_DATA SHOWN_
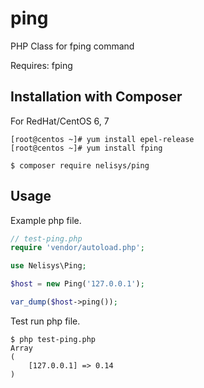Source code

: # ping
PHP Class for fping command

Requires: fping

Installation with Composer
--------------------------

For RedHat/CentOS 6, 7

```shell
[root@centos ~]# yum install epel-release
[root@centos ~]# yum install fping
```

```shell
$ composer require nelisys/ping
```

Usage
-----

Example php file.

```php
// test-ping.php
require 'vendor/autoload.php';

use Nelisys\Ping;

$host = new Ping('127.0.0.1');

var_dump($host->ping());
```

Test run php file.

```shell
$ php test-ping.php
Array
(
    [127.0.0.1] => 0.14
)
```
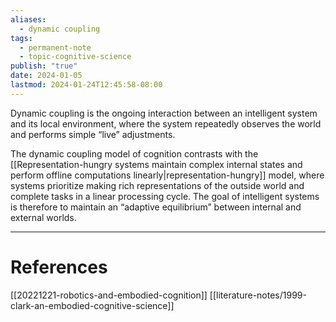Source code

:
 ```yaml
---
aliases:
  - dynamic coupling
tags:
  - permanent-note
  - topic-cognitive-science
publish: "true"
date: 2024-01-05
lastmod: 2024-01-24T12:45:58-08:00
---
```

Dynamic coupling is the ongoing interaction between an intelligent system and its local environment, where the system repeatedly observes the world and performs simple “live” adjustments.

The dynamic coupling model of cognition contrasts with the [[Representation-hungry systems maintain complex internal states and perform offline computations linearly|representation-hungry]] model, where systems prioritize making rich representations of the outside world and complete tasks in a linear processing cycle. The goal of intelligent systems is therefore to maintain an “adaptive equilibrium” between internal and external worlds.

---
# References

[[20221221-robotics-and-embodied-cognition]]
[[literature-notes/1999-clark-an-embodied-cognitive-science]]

_THE PROBLEM_
How many of the lines in these entries hold "cognitive"? Report only the count.

_TASK ANSWER_
2